According to the composer, the composition contains a "Romanian signature" on all levels, which can be seen "in the interval repertoire, in certain tone sequences, certain harmonies and time sequences". The ornaments with very small intervals in the vocal lines were also inspired by the vocal tradition of Romanian folk music. She considers the quarter-tone intervals and the complex rhythmic structures not as a contemporary technique, but as a stylised continuation of the ancient tradition of the songs of Romanian peasants.

The soloists' tasks alternate between declamatory and melodramatic speaking and arios singing. The musical structure seems light and delicate. The composer refrains from superficial sound effects. The colours of the chamber orchestra are used sensitively. In the second scene, when the grandmother forces her granddaughter into prostitution for the first time, the partly sung, partly spoken bargaining for her virginity remains textually intelligible at all times, despite the large instrumentation used here, with all strings, percussion, harpsichord and woodwinds.

The vocal lines reflect the different characters of the main figures. The grandmother's "mad coloraturas", for example, correspond to her delusional state; the part of the submissive Eréndira, on the other hand, often seems strongly restrained or somnambulistic. There is little connection between the vocals and the instruments. Musical devices in the instrumental movement include "string flageolets in extremely high register, oscillating Spaltklang of the winds, discreet chord breaks of the guitar and whispered percussion effects" as well as frequent glissandi.

=== Orchestra ===
The chamber music instrumentation of the opera requires the following instruments:

- woodwind: transverse flute, oboe, clarinet, bassoon
- brass: horn, trumpet, trombone
- drums (three players)
- guitar
- piano (also harpsichord, organ, celesta, synthesizer)
- strings (soloist): violin 1, violin 2, viola, cello, double bass

== History of the work ==
Eréndira is the third stage work by Romanian composer Violeta Dinescu. The libretto by Monika Rothmaier is based on Gabriel García Márquez's short story The Incredible and Sad Tale of Innocent Eréndira and Her Heartless Grandmother. It is a work commissioned by the City of Munich in co-production with the Staatstheater Stuttgart.
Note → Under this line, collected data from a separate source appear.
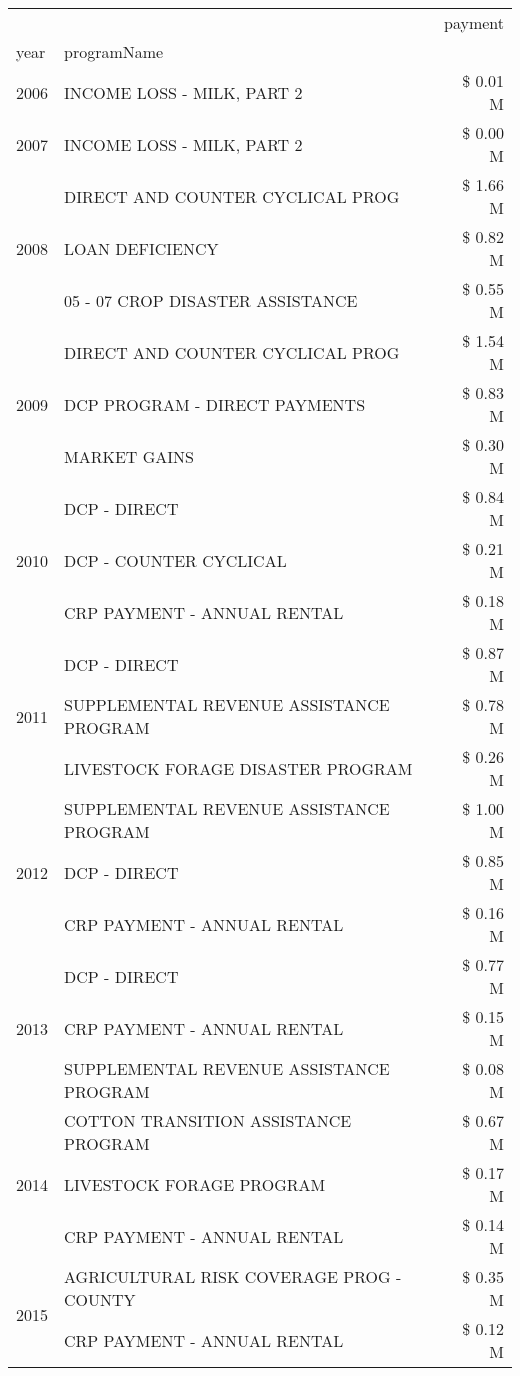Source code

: \begin{tabular}{llr}
\toprule
 &  & payment \\
year & programName &  \\
\midrule
2006 & INCOME LOSS - MILK, PART 2 & \$ 0.01 M \\
\cline{1-3}
2007 & INCOME LOSS - MILK, PART 2 & \$ 0.00 M \\
\cline{1-3}
\multirow[t]{3}{*}{2008} & DIRECT AND COUNTER CYCLICAL PROG & \$ 1.66 M \\
 & LOAN DEFICIENCY & \$ 0.82 M \\
 & 05 - 07 CROP DISASTER ASSISTANCE & \$ 0.55 M \\
\cline{1-3}
\multirow[t]{3}{*}{2009} & DIRECT AND COUNTER CYCLICAL PROG & \$ 1.54 M \\
 & DCP PROGRAM - DIRECT PAYMENTS & \$ 0.83 M \\
 & MARKET GAINS & \$ 0.30 M \\
\cline{1-3}
\multirow[t]{3}{*}{2010} & DCP - DIRECT & \$ 0.84 M \\
 & DCP - COUNTER CYCLICAL & \$ 0.21 M \\
 & CRP PAYMENT - ANNUAL RENTAL & \$ 0.18 M \\
\cline{1-3}
\multirow[t]{3}{*}{2011} & DCP - DIRECT & \$ 0.87 M \\
 & SUPPLEMENTAL REVENUE ASSISTANCE PROGRAM & \$ 0.78 M \\
 & LIVESTOCK FORAGE DISASTER PROGRAM & \$ 0.26 M \\
\cline{1-3}
\multirow[t]{3}{*}{2012} & SUPPLEMENTAL REVENUE ASSISTANCE PROGRAM & \$ 1.00 M \\
 & DCP - DIRECT & \$ 0.85 M \\
 & CRP PAYMENT - ANNUAL RENTAL & \$ 0.16 M \\
\cline{1-3}
\multirow[t]{3}{*}{2013} & DCP - DIRECT & \$ 0.77 M \\
 & CRP PAYMENT - ANNUAL RENTAL & \$ 0.15 M \\
 & SUPPLEMENTAL REVENUE ASSISTANCE PROGRAM & \$ 0.08 M \\
\cline{1-3}
\multirow[t]{3}{*}{2014} & COTTON TRANSITION ASSISTANCE PROGRAM & \$ 0.67 M \\
 & LIVESTOCK FORAGE PROGRAM & \$ 0.17 M \\
 & CRP PAYMENT - ANNUAL RENTAL & \$ 0.14 M \\
\cline{1-3}
\multirow[t]{3}{*}{2015} & AGRICULTURAL RISK COVERAGE PROG - COUNTY & \$ 0.35 M \\
 & CRP PAYMENT - ANNUAL RENTAL & \$ 0.12 M \\

\end{tabular}
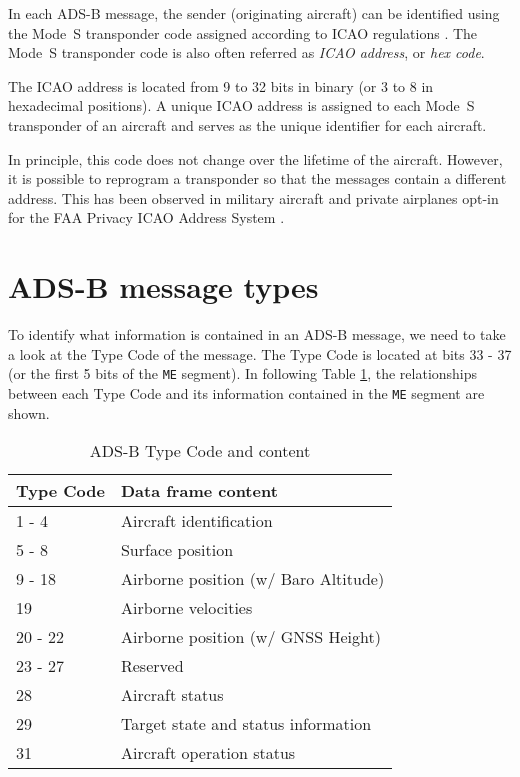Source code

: In each ADS-B message, the sender (originating aircraft) can be identified using the Mode~S transponder code assigned according to ICAO regulations \cite{blythe2011}. The Mode~S transponder code is also often referred as \emph{ICAO address}, or \emph{hex code}. 

The ICAO address is located from 9 to 32 bits in binary (or 3 to 8 in hexadecimal positions). A unique ICAO address is assigned to each Mode~S transponder of an aircraft and serves as the unique identifier for each aircraft. 

In principle, this code does not change over the lifetime of the aircraft. However, it is possible to reprogram a transponder so that the messages contain a different address. This has been observed in military aircraft and private airplanes opt-in for the FAA Privacy ICAO Address System \cite{gray2019}.


\section{ADS-B message types}

To identify what information is contained in an ADS-B message, we need to take a look at the Type Code of the message. The Type Code is located at bits 33 - 37 (or the first 5 bits of the \texttt{ME} segment). In following Table \ref{tb:adsb-tc}, the relationships between each Type Code and its information contained in the \texttt{ME} segment are shown.

\begin{table}[ht]
\centering
\caption{ADS-B Type Code and content}
\label{tb:adsb-tc}
\begin{tabular}{|l|l|}
\hline
\textbf{Type Code} & \textbf{Data frame content} \\  \hline \hline
1 - 4     & Aircraft identification              \\  \hline
5 - 8     & Surface position                     \\  \hline
9 - 18    & Airborne position (w/ Baro Altitude) \\  \hline
19        & Airborne velocities                  \\  \hline
20 - 22   & Airborne position (w/ GNSS Height)   \\  \hline
23 - 27   & Reserved                             \\  \hline
28        & Aircraft status                      \\  \hline
29        & Target state and status information  \\  \hline
31        & Aircraft operation status            \\  \hline
\end{tabular}
\end{table}


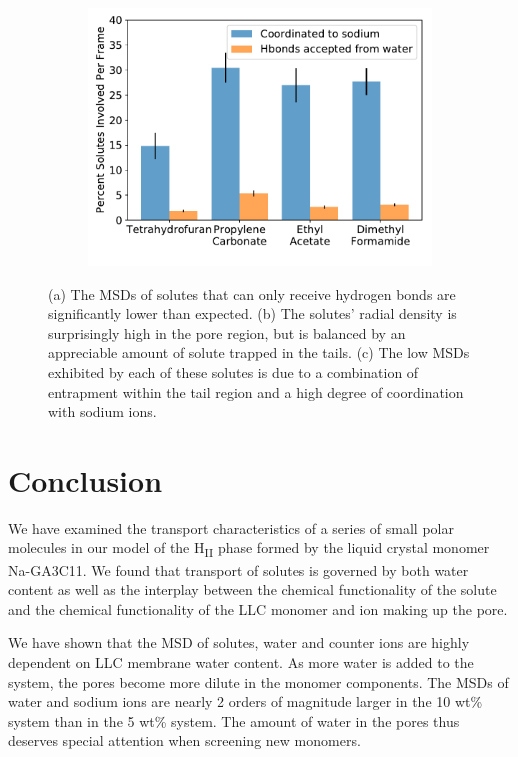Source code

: \documentclass[journal=jpcbfk,manuscript=article]{achemso}
\begin{document}
\begin{figure}[!htb]
\begin{subfigure}{0.325\textwidth}
  \includegraphics[width=\textwidth]{nondonor_hbonds.pdf}
  \caption{}\label{fig:nondonors_hbonds}
  \end{subfigure}
  \caption{(a) The MSDs of solutes that can only receive hydrogen bonds are
  significantly lower than expected. (b) The solutes' radial density
  is surprisingly high in the pore region, but is balanced by an appreciable
  amount of solute trapped in the tails. (c) The low MSDs exhibited by each of these
  solutes is due to a combination of entrapment within the tail region and a high 
  degree of coordination with sodium ions.}\label{fig:nondonors}
  \end{figure}

  \section{Conclusion}

  We have examined the transport characteristics of a series of small polar
  molecules in our model of the H\textsubscript{II} phase formed by the liquid 
  crystal monomer Na-GA3C11. We found that transport of solutes is 
  governed by both water content as well as the interplay between the chemical functionality of the solute
  and the chemical functionality of the LLC monomer and ion making up the pore. 

  We have shown that the MSD of solutes, water and counter ions are highly
  dependent on LLC membrane water content. As more water is added to the system,
  the pores become more dilute in the monomer components. The MSDs of water and
  sodium ions are nearly 2 orders of magnitude larger in the 10 wt\% system than
  in the 5 wt\% system. The amount of water in the pores thus deserves special
  attention when screening new monomers.
  
\end{document}
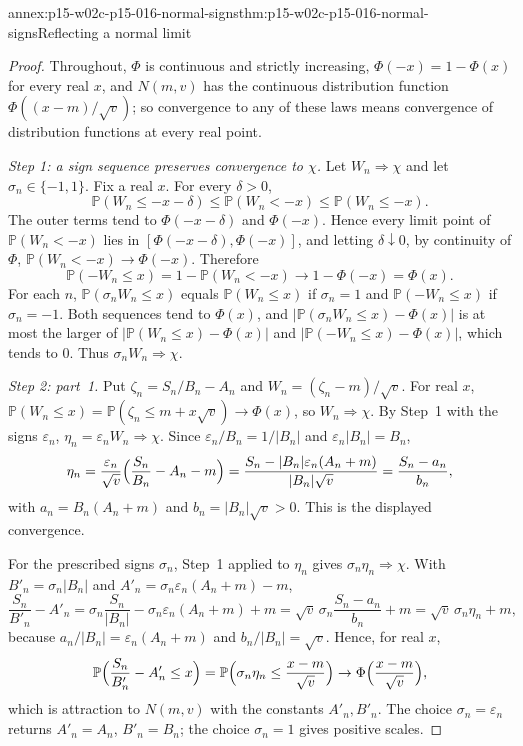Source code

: \begin{annexitem}{annex:p15-w02c-p15-016-normal-signs}{thm:p15-w02c-p15-016-normal-signs}{Reflecting a normal limit}
\begin{proof}
Throughout, \(\Phi\) is continuous and strictly increasing,
\(\Phi(-x)=1-\Phi(x)\) for every real \(x\), and \(N(m,v)\) has the
continuous distribution function \(\Phi((x-m)/\sqrt v)\); so
convergence to any of these laws means convergence of distribution
functions at every real point.

\emph{Step 1: a sign sequence preserves convergence to \(\chi\).}
Let \(W_n\Rightarrow\chi\) and let \(\sigma_n\in\{-1,1\}\). Fix a real
\(x\). For every \(\delta>0\),
\[
 \mathbb P(W_n\leq-x-\delta)\leq\mathbb P(W_n<-x)
 \leq\mathbb P(W_n\leq-x).
\]
The outer terms tend to \(\Phi(-x-\delta)\) and \(\Phi(-x)\). Hence
every limit point of \(\mathbb P(W_n<-x)\) lies in
\([\Phi(-x-\delta),\Phi(-x)]\), and letting \(\delta\downarrow0\),
by continuity of \(\Phi\), \(\mathbb P(W_n<-x)\to\Phi(-x)\).
Therefore
\[
 \mathbb P(-W_n\leq x)=1-\mathbb P(W_n<-x)\to1-\Phi(-x)=\Phi(x).
\]
For each \(n\), \(\mathbb P(\sigma_nW_n\leq x)\) equals
\(\mathbb P(W_n\leq x)\) if \(\sigma_n=1\) and
\(\mathbb P(-W_n\leq x)\) if \(\sigma_n=-1\). Both sequences tend to
\(\Phi(x)\), and \(|\mathbb P(\sigma_nW_n\leq x)-\Phi(x)|\) is at most the
larger of \(|\mathbb P(W_n\leq x)-\Phi(x)|\) and
\(|\mathbb P(-W_n\leq x)-\Phi(x)|\), which tends to \(0\).
Thus \(\sigma_nW_n\Rightarrow\chi\).

\emph{Step 2: part~1.} Put \(\zeta_n=S_n/B_n-A_n\) and
\(W_n=(\zeta_n-m)/\sqrt v\). For real \(x\),
\(\mathbb P(W_n\leq x)=\mathbb P(\zeta_n\leq m+x\sqrt v)\to
\Phi(x)\), so \(W_n\Rightarrow\chi\). By Step~1 with the signs
\(\varepsilon_n\), \(\eta_n=\varepsilon_nW_n\Rightarrow\chi\). Since
\(\varepsilon_n/B_n=1/|B_n|\) and \(\varepsilon_n|B_n|=B_n\),
\[
 \eta_n=\frac{\varepsilon_n}{\sqrt v}
 \Bigl(\frac{S_n}{B_n}-A_n-m\Bigr)
 =\frac{S_n-|B_n|\varepsilon_n(A_n+m)}{|B_n|\sqrt v}
 =\frac{S_n-a_n}{b_n},
\]
with \(a_n=B_n(A_n+m)\) and \(b_n=|B_n|\sqrt v>0\). This is the
displayed convergence.

For the prescribed signs \(\sigma_n\), Step~1 applied to \(\eta_n\)
gives \(\sigma_n\eta_n\Rightarrow\chi\). With
\(B'_n=\sigma_n|B_n|\) and \(A'_n=\sigma_n\varepsilon_n(A_n+m)-m\),
\[
 \frac{S_n}{B'_n}-A'_n
 =\sigma_n\frac{S_n}{|B_n|}-\sigma_n\varepsilon_n(A_n+m)+m
 =\sqrt v\,\sigma_n\frac{S_n-a_n}{b_n}+m
 =\sqrt v\,\sigma_n\eta_n+m ,
\]
because \(a_n/|B_n|=\varepsilon_n(A_n+m)\) and
\(b_n/|B_n|=\sqrt v\). Hence, for real \(x\),
\[
 \mathbb P\Bigl(\frac{S_n}{B'_n}-A'_n\leq x\Bigr)
 =\mathbb P\Bigl(\sigma_n\eta_n\leq\frac{x-m}{\sqrt v}\Bigr)
 \to\Phi\Bigl(\frac{x-m}{\sqrt v}\Bigr),
\]
which is attraction to \(N(m,v)\) with the constants
\(A'_n,B'_n\). The choice \(\sigma_n=\varepsilon_n\) returns
\(A'_n=A_n\), \(B'_n=B_n\); the choice \(\sigma_n=1\) gives positive
scales.


\end{proof}
\end{annexitem}
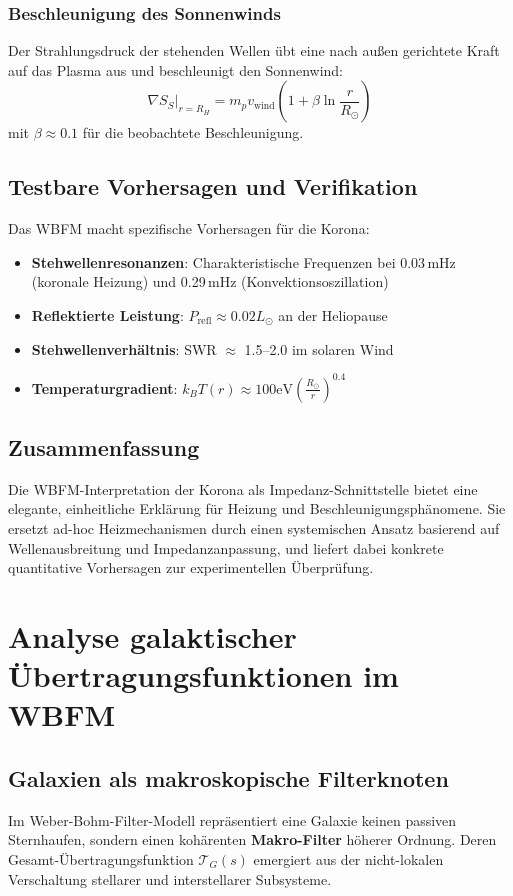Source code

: \subsection{Beschleunigung des Sonnenwinds}
Der Strahlungsdruck der stehenden Wellen übt eine nach außen gerichtete Kraft auf das Plasma aus und beschleunigt den Sonnenwind:
\[
\nabla S_S|_{r=R_H} = m_p v_{\text{wind}} \left(1 + \beta \ln\frac{r}{R_\odot}\right)
\]
mit $\beta \approx 0.1$ für die beobachtete Beschleunigung.

\section{Testbare Vorhersagen und Verifikation}
Das WBFM macht spezifische Vorhersagen für die Korona:
\begin{itemize}
    \item \textbf{Stehwellenresonanzen}: Charakteristische Frequenzen bei 0.03\,mHz (koronale Heizung) und 0.29\,mHz (Konvektionsoszillation)
    \item \textbf{Reflektierte Leistung}: $P_{\text{refl}} \approx 0.02L_\odot$ an der Heliopause
    \item \textbf{Stehwellenverhältnis}: SWR $\approx$ 1.5--2.0 im solaren Wind
    \item \textbf{Temperaturgradient}: $k_B T(r) \approx 100\text{eV} \left( \frac{R_\odot}{r} \right)^{0.4}$
\end{itemize}

\section{Zusammenfassung}
Die WBFM-Interpretation der Korona als Impedanz-Schnittstelle bietet eine elegante, einheitliche Erklärung für Heizung und Beschleunigungsphänomene. Sie ersetzt ad-hoc
Heizmechanismen durch einen systemischen Ansatz basierend auf Wellenausbreitung und Impedanzanpassung, und liefert dabei konkrete quantitative Vorhersagen zur experimentellen
Überprüfung.

\chapter{Analyse galaktischer Übertragungsfunktionen im WBFM}

\section{Galaxien als makroskopische Filterknoten}
Im Weber-Bohm-Filter-Modell repräsentiert eine Galaxie keinen passiven Sternhaufen, sondern einen kohärenten \textbf{Makro-Filter} höherer Ordnung. Deren
Gesamt-Übertragungsfunktion $\mathcal{T}_G(s)$ emergiert aus der nicht-lokalen Verschaltung stellarer und interstellarer Subsysteme.


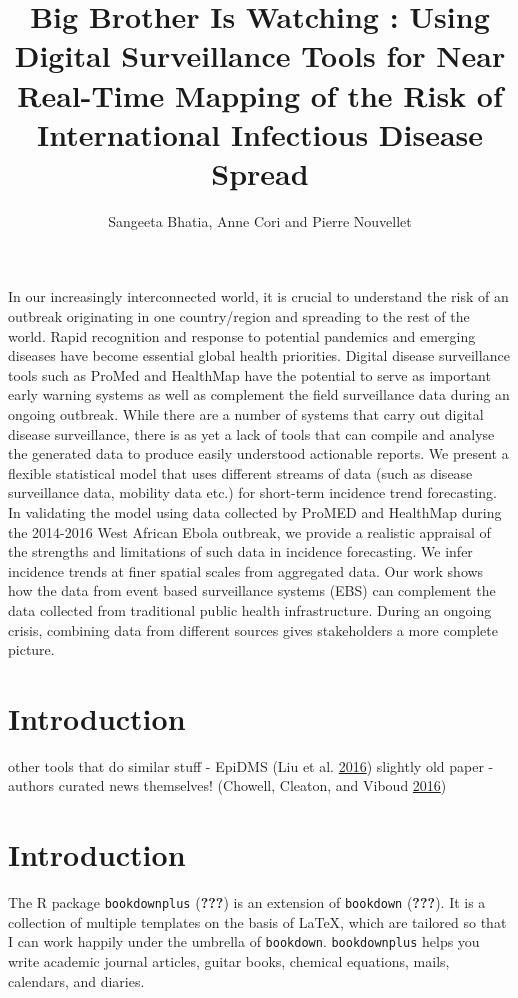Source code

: \documentclass[]{article}
\title{Big Brother Is Watching : Using Digital Surveillance Tools for Near
Real-Time Mapping of the Risk of International Infectious Disease Spread}
\author{Sangeeta Bhatia, Anne Cori and Pierre Nouvellet}
\date{}
\begin{document}
\maketitle

In our increasingly interconnected world, it is crucial to understand
the risk of an outbreak originating in one country/region and spreading
to the rest of the world. Rapid recognition and response to potential
pandemics and emerging diseases have become essential global health
priorities. Digital disease surveillance tools such as ProMed and
HealthMap have the potential to serve as important early warning systems
as well as complement the field surveillance data during an ongoing
outbreak. While there are a number of systems that carry out digital
disease surveillance, there is as yet a lack of tools that can compile
and analyse the generated data to produce easily understood actionable
reports. We present a flexible statistical model that uses different
streams of data (such as disease surveillance data, mobility data etc.)
for short-term incidence trend forecasting.\\
In validating the model using data collected by ProMED and HealthMap
during the 2014-2016 West African Ebola outbreak, we provide a realistic
appraisal of the strengths and limitations of such data in incidence
forecasting. We infer incidence trends at finer spatial scales from
aggregated data. Our work shows how the data from event based
surveillance systems (EBS) can complement the data collected from
traditional public health infrastructure. During an ongoing crisis,
combining data from different sources gives stakeholders a more complete
picture.

\section{Introduction}\label{introduction}

other tools that do similar stuff - EpiDMS (Liu et al.
\protect\hyperlink{ref-liu2016epidms}{2016}) slightly old paper -
authors curated news themselves! (Chowell, Cleaton, and Viboud
\protect\hyperlink{ref-chowell2016elucidating}{2016})

\section{Introduction}\label{introduction-1}

The R package \texttt{bookdownplus} ({\textbf{???}}) is an extension of
\texttt{bookdown} ({\textbf{???}}). It is a collection of multiple
templates on the basis of LaTeX, which are tailored so that I can work
happily under the umbrella of \texttt{bookdown}. \texttt{bookdownplus}
helps you write academic journal articles, guitar books, chemical
equations, mails, calendars, and diaries.
\end{document}
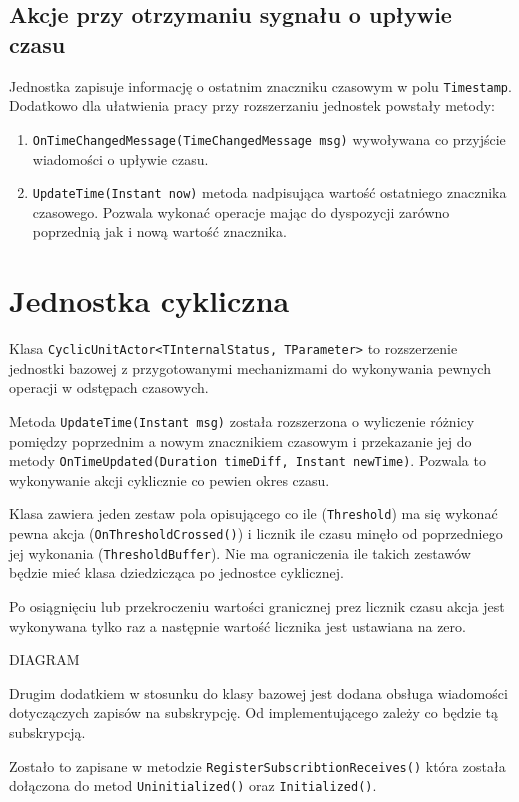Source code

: \subsection*{Akcje przy otrzymaniu sygnału o upływie czasu}
Jednostka zapisuje informację o ostatnim znaczniku czasowym w polu \lstinline{Timestamp}. Dodatkowo dla ułatwienia pracy przy rozszerzaniu jednostek powstały metody:
\begin{enumerate} 
    \item \lstinline{OnTimeChangedMessage(TimeChangedMessage msg)} wywoływana co przyjście wiadomości o upływie czasu.
    \item \lstinline{UpdateTime(Instant now)} metoda nadpisująca wartość ostatniego znacznika czasowego. Pozwala wykonać operacje mając do dyspozycji zarówno poprzednią jak i nową wartość znacznika. 
\end{enumerate}

\section{Jednostka cykliczna} \label{subsec:cyclicUnit}
Klasa \lstinline{CyclicUnitActor<TInternalStatus, TParameter>} to rozszerzenie jednostki bazowej z przygotowanymi mechanizmami do wykonywania pewnych operacji w odstępach czasowych. 

Metoda \lstinline{UpdateTime(Instant msg)} została rozszerzona o wyliczenie różnicy pomiędzy poprzednim a nowym znacznikiem czasowym i przekazanie jej do metody \lstinline{OnTimeUpdated(Duration timeDiff, Instant newTime)}. Pozwala to wykonywanie akcji cyklicznie co pewien okres czasu. 

Klasa zawiera jeden zestaw pola opisującego co ile (\lstinline{Threshold}) ma się wykonać pewna akcja (\lstinline{OnThresholdCrossed()}) i licznik ile czasu minęło od poprzedniego jej wykonania (\lstinline{ThresholdBuffer}). Nie ma ograniczenia ile takich zestawów będzie mieć klasa dziedzicząca po jednostce cyklicznej.

Po osiągnięciu lub przekroczeniu wartości granicznej prez licznik czasu akcja jest wykonywana tylko raz a następnie wartość licznika jest ustawiana na zero.

DIAGRAM

Drugim dodatkiem w stosunku do klasy bazowej jest dodana obsługa wiadomości dotyczączych zapisów na subskrypcję. Od implementującego zależy co będzie tą subskrypcją.

Zostało to zapisane w metodzie \lstinline{RegisterSubscribtionReceives()} która została dołączona do metod \lstinline{Uninitialized()} oraz \lstinline{Initialized()}. 


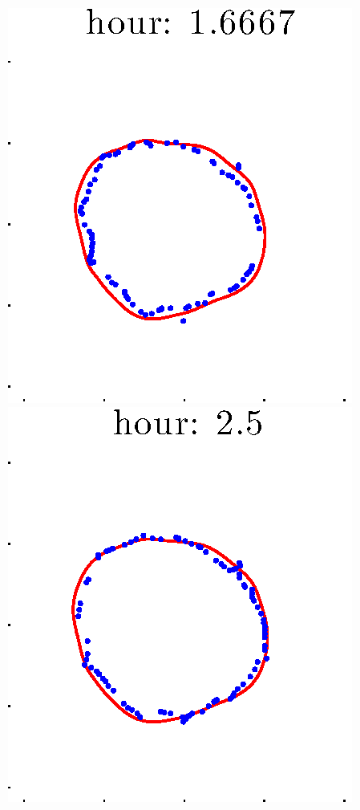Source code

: \documentclass[12pt]{article}
\begin{document}
\begin{figure}[h!]
\begin{subfigure}[b]{.3\textwidth}
		\includegraphics[height=.15\textheight]{Pos5exp2/secondhalf/full3.eps}
		\includegraphics[height=.15\textheight]{Pos5exp2/secondhalf/full4.eps}

\end{subfigure}
\end{figure}
\end{document}
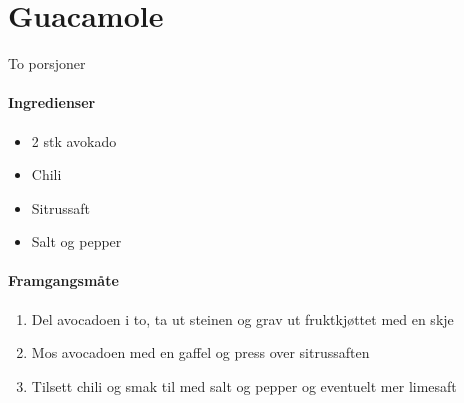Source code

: \section{﻿Guacamole}
\label{guacamole}
To porsjoner

\paragraph{Ingredienser}
\begin{itemize}[noitemsep]
	\item 2 stk avokado
	\item Chili
	\item Sitrussaft
	\item Salt og pepper
\end{itemize}


\paragraph{Framgangsmåte}
\begin{enumerate}[noitemsep]
	\item Del avocadoen i to, ta ut steinen og grav ut fruktkjøttet med en skje
	\item Mos avocadoen med en gaffel og press over sitrussaften
	\item Tilsett chili og smak til med salt og pepper og eventuelt mer limesaft
\end{enumerate}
In an interview, the composer reported that she had the idea for the material after she had purchased a volume of novellas by Márquez at a book table for relaxation during a Sunday stroll through Baden-Baden. She had been searching in vain for months for suitable opera material and had just decided to give it up for the time being. The last story in this volume immediately appealed to her, and at the end she knew that she had found her material. She was particularly interested in the "combination of fantastic elements and reality" and the "enormous symbolic power of the story". The "transformation of the real into the fantastic and mythical" is also characteristic of Romanian culture.

The musical director of the premiere on 18 March 1992 in the Chamber Theatre of the Stuttgart State Opera was Bernhard Kontarsky. The production was by Beat Fäh, stage and costumes by Carolin Mittler. The singers included Catriona Smith as Eréndira and Catherine Gayer as the Grandmother. From 7 May 1992, the work was performed at the Muffathalle in Munich.

In 1993 (premiere on 17 March), there was a production by the Hans Otto Theater in Potsdam in a production by Bernd Weißig with a set by Matthias Körner. The musical director was Diether Noll. The main roles were played by Alenka Genzel (Eréndira), Christina Ascher (Grandmother) and Hans-Georg Priese (Ulysses). The production was also shown as a guest performance at the 3rd day of the Neue Musiktheater in North Rhine-Westphalia in June 1993.

In the same year (premiere on 9 October 1993), the Wiener Kammeroper also included the opera in its programme. It was a co-production with the Wiener Staatsoper and the Volksoper Wien directed by Kornelia Repschläger. Stage design and costumes were by Mimi Zuzanek. Manfred Ramin conducted members of the Bratislava Symphony Orchestra. The main roles were sung by Alessandra Catterucci (Eréndira), Christina Ascher (Grandmother) and Josef Luftensteiner (Ulysses).

In December 2002, Eréndira was performed at the Oldenburgisches Staatstheater. This production was a great success with many sold-out performances. The production was by Masche Pörzgen, stage and costumes by Cordelia Matthes. Eric Solén conducted. The title role was sung by Anja Petersen, the Grandmother again by Christina Ascher and Ulysses by Paul Brady.